Allusions to The Third Reich or an 80s Manchester dance band in the title are not born out in the selection of works. I didn’t really expect them to be. It’ll be a Blue Monday in hell before Charles concedes that Bizarre Love Triangle. The seventeen artists are simply a summary of his recent acquisitions in the UK. Whether they are actually representative of British Art is another matter. With two Spaniards, a Frenchman, Pole and Czech qualifying here as current residents, it’s hard to see ‘British’ counting for very much in any case. The New Order would seem to be Euro, displaced and somewhat detached. Actually, the music wouldn’t have been out of place, come to think of it. But this probably says more about the collector than the collected. Complaints that the current show fails to deliver the spectacle of the Sensation shows of the 90s, miss the point that Saatchi too has moved on. He’s not looking for scandal anymore, for truculence or blag. These days his tastes run to more subdued, complex statements. Consensus seems to be that there are three standouts – the paintings of Steven Allan, the photographs of Alejandro Guijarro and the sculptures of Nicolas Deshayes – with the rest more of less tailing away into mediocrity. I can’t disagree.

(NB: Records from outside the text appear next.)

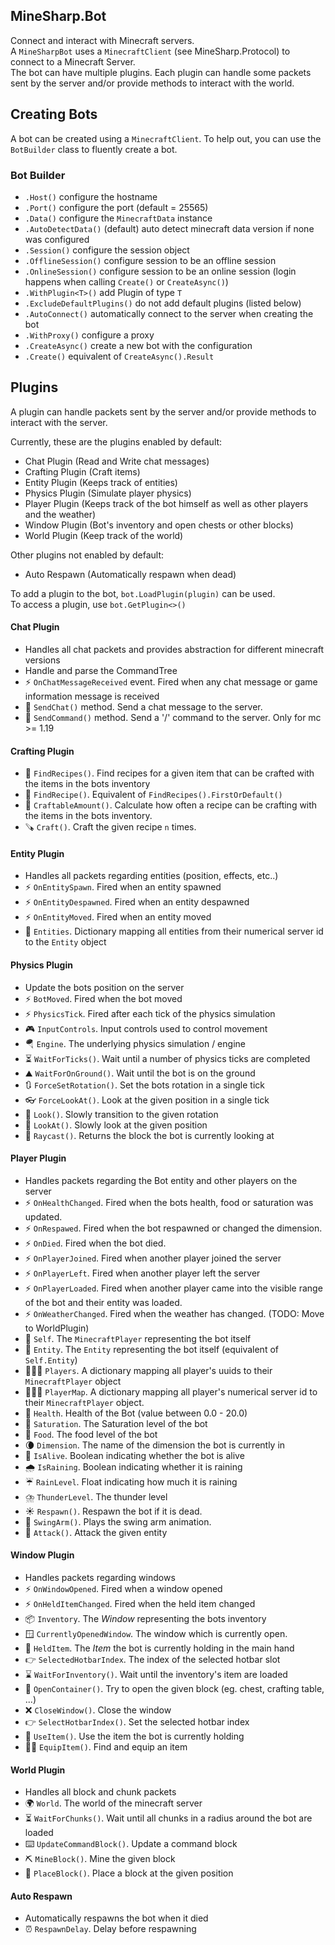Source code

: ## MineSharp.Bot

Connect and interact with Minecraft servers. \
A `MineSharpBot` uses a `MinecraftClient` (see MineSharp.Protocol) to connect to a Minecraft Server. \
The bot can have multiple plugins. Each plugin can handle some packets sent by the server and/or provide methods to interact with the world.

## Creating Bots
A bot can be created using a `MinecraftClient`. 
To help out, you can use the `BotBuilder` class to fluently create a bot.

### Bot Builder
 - `.Host()` configure the hostname
 - `.Port()` configure the port (default = 25565)
 - `.Data()` configure the `MinecraftData` instance
 - `.AutoDetectData()` (default) auto detect minecraft data version if none was configured
 - `.Session()` configure the session object
 - `.OfflineSession()` configure session to be an offline session
 - `.OnlineSession()` configure session to be an online session (login happens when calling `Create()` or `CreateAsync()`)
 - `.WithPlugin<T>()` add Plugin of type `T`
 - `.ExcludeDefaultPlugins()` do not add default plugins (listed below)
 - `.AutoConnect()` automatically connect to the server when creating the bot
 - `.WithProxy()` configure a proxy
 - `.CreateAsync()` create a new bot with the configuration
 - `.Create()` equivalent of `CreateAsync().Result`

## Plugins

A plugin can handle packets sent by the server and/or provide methods to interact with the server.

Currently, these are the plugins enabled by default:
 - Chat Plugin (Read and Write chat messages)
 - Crafting Plugin (Craft items)
 - Entity Plugin (Keeps track of entities)
 - Physics Plugin (Simulate player physics)
 - Player Plugin (Keeps track of the bot himself as well as other players and the weather)
 - Window Plugin (Bot's inventory and open chests or other blocks)
 - World Plugin (Keep track of the world)

Other plugins not enabled by default:
 - Auto Respawn (Automatically respawn when dead)

To add a plugin to the bot, `bot.LoadPlugin(plugin)` can be used. \
To access a plugin, use `bot.GetPlugin<>()`

#### Chat Plugin
 - Handles all chat packets and provides abstraction for different minecraft versions
 - Handle and parse the CommandTree
 - ⚡ `OnChatMessageReceived` event. Fired when any chat message or game information message is received
 - 📨 `SendChat()` method. Send a chat message to the server.
 - 📧 `SendCommand()` method. Send a '/' command to the server. Only for mc >= 1.19

#### Crafting Plugin
 - 🔎 `FindRecipes()`. Find recipes for a given item that can be crafted with the items in the bots inventory
 - 🔎 `FindRecipe()`. Equivalent of `FindRecipes().FirstOrDefault()`
 - 🔢 `CraftableAmount()`. Calculate how often a recipe can be crafting with the items in the bots inventory.
 - 🪚 `Craft()`. Craft the given recipe `n` times.

#### Entity Plugin
 - Handles all packets regarding entities (position, effects, etc..)
 - ⚡ `OnEntitySpawn`. Fired when an entity spawned
 - ⚡ `OnEntityDespawned`. Fired when an entity despawned
 - ⚡ `OnEntityMoved`. Fired when an entity moved
 - 🐷 `Entities`. Dictionary mapping all entities from their numerical server id to the `Entity` object

#### Physics Plugin
 - Update the bots position on the server
 - ⚡ `BotMoved`. Fired when the bot moved
 - ⚡ `PhysicsTick`. Fired after each tick of the physics simulation
 - 🎮 `InputControls`. Input controls used to control movement
 - 🪂 `Engine`. The underlying physics simulation / engine
 - ⏳ `WaitForTicks()`. Wait until a number of physics ticks are completed
 - ⛰️ `WaitForOnGround()`. Wait until the bot is on the ground
 - 🔃 `ForceSetRotation()`. Set the bots rotation in a single tick
 - 👓 `ForceLookAt()`. Look at the given position in a single tick
 - 👀 `Look()`. Slowly transition to the given rotation
 - 👀 `LookAt()`. Slowly look at the given position
 - 🔫 `Raycast()`. Returns the block the bot is currently looking at

#### Player Plugin
 - Handles packets regarding the Bot entity and other players on the server
 - ⚡ `OnHealthChanged`. Fired when the bots health, food or saturation was updated.
 - ⚡ `OnRespawed`. Fired when the bot respawned or changed the dimension.
 - ⚡ `OnDied`. Fired when the bot died.
 - ⚡ `OnPlayerJoined`. Fired when another player joined the server
 - ⚡ `OnPlayerLeft`. Fired when another player left the server
 - ⚡ `OnPlayerLoaded`. Fired when another player came into the visible range of the bot and their entity was loaded.
 - ⚡ `OnWeatherChanged`. Fired when the weather has changed. (TODO: Move to WorldPlugin)
 - 🤖 `Self`. The `MinecraftPlayer` representing the bot itself
 - 🤖 `Entity`. The `Entity` representing the bot itself (equivalent of `Self.Entity`)
 - 👨‍👧‍👦 `Players`. A dictionary mapping all player's uuids to their `MinecraftPlayer` object
 - 👨‍👧‍👦 `PlayerMap`. A dictionary mapping all player's numerical server id to their `MinecraftPlayer` object.
 - 💓 `Health`. Health of the Bot (value between 0.0 - 20.0)
 - 🍗 `Saturation`. The Saturation level of the bot
 - 🍕 `Food`. The food level of the bot
 - 🌘 `Dimension`. The name of the dimension the bot is currently in
 - 🍃 `IsAlive`. Boolean indicating whether the bot is alive
 - 🌧️ `IsRaining`. Boolean indicating whether it is raining
 - ☔ `RainLevel`. Float indicating how much it is raining
 - ⛈️ `ThunderLevel`. The thunder level
 - ☀️ `Respawn()`. Respawn the bot if it is dead.
 - 💪 `SwingArm()`. Plays the swing arm animation.
 - 🤺 `Attack()`. Attack the given entity

#### Window Plugin
 - Handles packets regarding windows
 - ⚡ `OnWindowOpened`. Fired when a window opened
 - ⚡ `OnHeldItemChanged`. Fired when the held item changed
 - 📦 `Inventory`. The *Window* representing the bots inventory
 - 🪟 `CurrentlyOpenedWindow`. The window which is currently open.
 - 🎈 `HeldItem`. The *Item* the bot is currently holding in the main hand
 - 👉 `SelectedHotbarIndex`. The index of the selected hotbar slot
 - ⌛ `WaitForInventory()`. Wait until the inventory's item are loaded
 - 🧰 `OpenContainer()`. Try to open the given block (eg. chest, crafting table, ...)
 - ❌ `CloseWindow()`. Close the window
 - 👉 `SelectHotbarIndex()`. Set the selected hotbar index
 - 🙋 `UseItem()`. Use the item the bot is currently holding
 - 👨‍🔧 `EquipItem()`. Find and equip an item

#### World Plugin
 - Handles all block and chunk packets
 - 🌍 `World`. The world of the minecraft server
 - ⏳ `WaitForChunks()`. Wait until all chunks in a radius around the bot are loaded
 - ⌨️ `UpdateCommandBlock()`. Update a command block
 - ⛏️ `MineBlock()`. Mine the given block
 - 👷 `PlaceBlock()`. Place a block at the given position

#### Auto Respawn
 - Automatically respawns the bot when it died
 - ⏰️ `RespawnDelay`. Delay before respawning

In spite of the ample setting, the collection mostly has the feel of a post-graduate show and for the obvious reason that Saatchi still likes to collect from the supposed ‘up-and-coming’, even though this has tended to become a self-fulfilling prophecy. I suspect it’s become a bit of a habit. The new is presumed the property of the young, at least when suitably schooled. Although there are many examples of artists making important breakthroughs later in their careers, such as El Greco, Gainsborough, Goya, Cezanne, Gauguin, Kandinsky, Mondrian and de Kooning. Sometimes the best ideas are not the first ideas. Sometimes it takes rejection to prompt bolder inspiration. Then again, much youthful adventure rapidly turns routine and tedious, such as the work of Derain, Hockney, Stella or Schutz. Even when you’ve got it, doesn’t mean you’ll keep it.

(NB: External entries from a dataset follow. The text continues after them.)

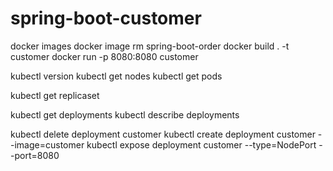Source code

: # spring-boot-customer

docker images
docker image rm spring-boot-order
docker build . -t customer
docker run -p 8080:8080 customer


kubectl version
kubectl get nodes
kubectl get pods

kubectl get replicaset

kubectl get deployments
kubectl describe deployments

kubectl delete deployment customer
kubectl create deployment customer --image=customer
kubectl expose deployment customer --type=NodePort --port=8080 


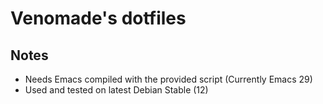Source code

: # Venomade's dotfiles

## Notes
- Needs Emacs compiled with the provided script (Currently Emacs 29)
- Used and tested on latest Debian Stable (12)
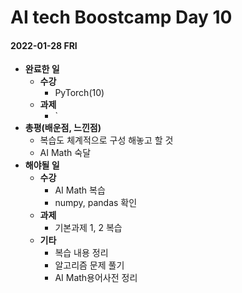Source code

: # AI tech Boostcamp Day 10

#### 2022-01-28 FRI

- **완료한 일**
  - **수강**
    - PyTorch(10)
  - **과제**
    - `
- **총평(배운점, 느낀점)**
  - 복습도 체계적으로 구성 해놓고 할 것
  - AI Math 숙달
- **해야될 일**
  - **수강**
    - AI Math 복습
    - numpy, pandas 확인
  - **과제**
    - 기본과제 1, 2 복습
  - **기타**
    - 복습 내용 정리
    - 알고리즘 문제 풀기
    - AI Math용어사전 정리
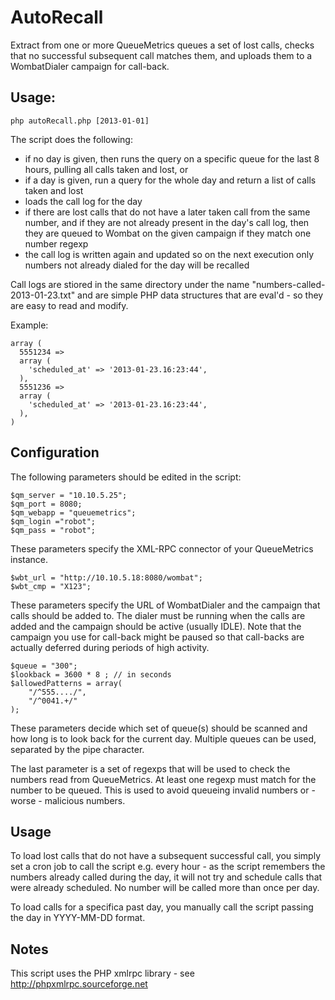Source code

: AutoRecall
==========

Extract from one or more QueueMetrics queues a set of lost calls, checks that no successful 
subsequent call matches them, and uploads them to a WombatDialer campaign for call-back.

Usage:
------

    php autoRecall.php [2013-01-01]

The script does the following:

- if no day is given, then runs the query on a specific queue for the last 8 hours, pulling all 
  calls taken and lost, or
- if a day is given, run a query for the whole day and return a list of calls taken and lost
- loads the call log for the day
- if there are lost calls that do not have a later taken call from the same number,
  and if they are not already present in the day's call log, then they are queued to Wombat
  on the given campaign if they match one number regexp
- the call log is written again and updated so on the next execution
  only numbers not already dialed for the day will be recalled

Call logs are stiored in the same directory under the name "numbers-called-2013-01-23.txt" and 
are simple PHP data structures that are eval'd - so they are easy to read and modify.

Example:

    array (
      5551234 => 
      array (
        'scheduled_at' => '2013-01-23.16:23:44',
      ),
      5551236 => 
      array (
        'scheduled_at' => '2013-01-23.16:23:44',
      ),
    )


Configuration
-------------

The following parameters should be edited in the script:

	$qm_server = "10.10.5.25";
	$qm_port = 8080;
	$qm_webapp = "queuemetrics";
	$qm_login ="robot";
	$qm_pass = "robot";

These parameters specify the XML-RPC connector of your QueueMetrics instance.

	$wbt_url = "http://10.10.5.18:8080/wombat";
	$wbt_cmp = "X123";

These parameters specify the URL of WombatDialer and the campaign that calls should be added to.
The dialer must be running when the calls are added and the campaign should be active (usually IDLE).
Note that the campaign you use for call-back might be paused so that call-backs are actually deferred
during periods of high activity.

	$queue = "300";
	$lookback = 3600 * 8 ; // in seconds
	$allowedPatterns = array( 
		"/^555..../",
		"/^0041.+/"
	);


These parameters decide which set of queue(s) should be scanned and how long is 
to look back for the current day. Multiple queues can be used, separated by the pipe character.

The last parameter is a set of regexps that will be used to check the numbers read from 
QueueMetrics. At least one regexp must match for the number to be queued. This is used
to avoid queueing invalid numbers or - worse - malicious numbers.

Usage
-----

To load lost calls that do not have a subsequent successful call, you simply set a cron job
to call the script e.g. every hour - as the script remembers the numbers already called during 
the day, it will not try and schedule calls that were already scheduled. No number will be called
more than once per day.

To load calls for a specifica past day, you manually call the script passing the day in 
YYYY-MM-DD format.

Notes
-----

This script uses the PHP xmlrpc library - see http://phpxmlrpc.sourceforge.net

So I take shows like this with a pinch of salt. At least I know what I’m dealing with here, one collector, his current tastes, impeccably presented. And it makes a bracing contrast with the sycophants and hypocrisy that strangle The Turner Prize. Allan, Guijarro and Deshayes absolutely kill anything in this year’s nominations for The Turner Prize. But they are one-hit wonders, so far. At most, you resolve to see what they do next. In the case of Guijarro, I immediately thought of Matthew Ritchie. He'll probably cream his jeans when he sees this stuff. Ritchie, incidentally someone who ought to have won a Turner - he was not only born here but trained at Camberwell, which is one up on the shifty Sehgal. And Ritchie, the original Rhizome Cowboy, has been way ahead of the pack in multimedia, installation, interactives AND painting for over ten years now. But I digress. Guijarro effortlessly assimilates gestural abstraction to theoretical physics in just the way that Ritchie postulates, but coolly, archly leaves it all at 1:1 scale photographs. I could have done with them still larger. I would have gone home happy with just his selection of works.

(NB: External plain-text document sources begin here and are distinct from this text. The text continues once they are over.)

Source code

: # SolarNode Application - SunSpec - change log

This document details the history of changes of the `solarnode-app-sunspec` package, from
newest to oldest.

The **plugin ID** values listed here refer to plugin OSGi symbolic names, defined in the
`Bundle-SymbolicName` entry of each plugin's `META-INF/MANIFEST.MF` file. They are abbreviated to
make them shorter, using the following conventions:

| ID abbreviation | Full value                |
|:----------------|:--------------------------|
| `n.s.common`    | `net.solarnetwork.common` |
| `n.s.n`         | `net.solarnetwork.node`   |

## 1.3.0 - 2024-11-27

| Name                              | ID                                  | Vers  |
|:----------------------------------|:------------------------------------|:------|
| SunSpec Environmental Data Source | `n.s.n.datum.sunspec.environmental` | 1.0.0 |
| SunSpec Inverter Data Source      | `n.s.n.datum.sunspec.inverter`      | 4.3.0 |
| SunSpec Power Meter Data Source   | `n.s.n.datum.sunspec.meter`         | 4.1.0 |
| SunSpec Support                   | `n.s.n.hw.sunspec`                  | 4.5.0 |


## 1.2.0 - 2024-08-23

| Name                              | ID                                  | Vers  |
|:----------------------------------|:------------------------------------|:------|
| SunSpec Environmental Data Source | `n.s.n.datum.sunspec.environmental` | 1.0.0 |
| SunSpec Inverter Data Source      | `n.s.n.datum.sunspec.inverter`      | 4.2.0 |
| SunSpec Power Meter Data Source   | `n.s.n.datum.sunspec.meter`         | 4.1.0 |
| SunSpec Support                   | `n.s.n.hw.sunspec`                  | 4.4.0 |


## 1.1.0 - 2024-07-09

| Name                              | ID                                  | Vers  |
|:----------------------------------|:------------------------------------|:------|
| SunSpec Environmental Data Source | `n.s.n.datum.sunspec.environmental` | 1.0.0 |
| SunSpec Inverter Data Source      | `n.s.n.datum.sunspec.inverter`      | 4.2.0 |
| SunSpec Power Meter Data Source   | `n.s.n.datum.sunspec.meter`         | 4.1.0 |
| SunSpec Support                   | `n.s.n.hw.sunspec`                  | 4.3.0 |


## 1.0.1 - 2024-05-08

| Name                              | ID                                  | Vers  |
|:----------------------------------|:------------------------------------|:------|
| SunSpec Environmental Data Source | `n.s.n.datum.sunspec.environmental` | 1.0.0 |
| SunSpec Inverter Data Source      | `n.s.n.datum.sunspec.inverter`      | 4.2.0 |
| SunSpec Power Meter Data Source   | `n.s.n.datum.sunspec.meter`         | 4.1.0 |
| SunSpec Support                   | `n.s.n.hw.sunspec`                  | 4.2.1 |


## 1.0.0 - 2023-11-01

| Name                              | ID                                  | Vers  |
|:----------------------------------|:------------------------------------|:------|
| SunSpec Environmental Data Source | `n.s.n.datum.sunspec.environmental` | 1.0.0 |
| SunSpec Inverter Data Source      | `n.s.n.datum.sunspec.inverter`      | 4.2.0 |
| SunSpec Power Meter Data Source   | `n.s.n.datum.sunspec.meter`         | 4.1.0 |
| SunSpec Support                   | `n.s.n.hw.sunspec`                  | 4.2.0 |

Allan I thought a measure of how far Saatchi’s taste in painting has moved. The work is so murky yet insistent, so wayward yet adamant, the effect is like Pere Ubu as a brass rubbing. WTF indeed sir! Deshayes comes up with another kind of techno sublime and I can see why it would appeal to Saatchi, just like I can see why he loved Hirst after collecting Koons, after collecting Judd. Again, it’ll be fascinating to see what he does next, the work so imbued with process, it’s hard to see how or what you take from it to elsewhere. The rest, as indicated, were so-sos or wannabes for me. Greta Alfaro’s video came as a surprise, since Saatchi has seemed to steer clear of video for a while. It’s charming enough as a 12 minute movie, mercifully the artist is happy to leave it at that. There are odd little one-offs like Zelenkova’s photograph or Rusha’s painting, which you can only think caught Saatchi at a weak moment or for some reason wanted to use to pad the show out a bit. It says something about the collector I suppose, but not something I really wanted to know. I wouldn’t track these. Zawistowski’s Fautrier/Dubuffet-like impastos ringed with fluoro spraycan halos are unlikely to lead anywhere interesting. The string of religious portraits will thrill if you’re a Catholic. This stuff feels very early 80s to me – in fact I knew guys doing things remarkably similar back then except they were in places like Seoul or the East Village. Sometimes it really is about being in the right place at the right time... Anyway that’s the best and worst of the show for me.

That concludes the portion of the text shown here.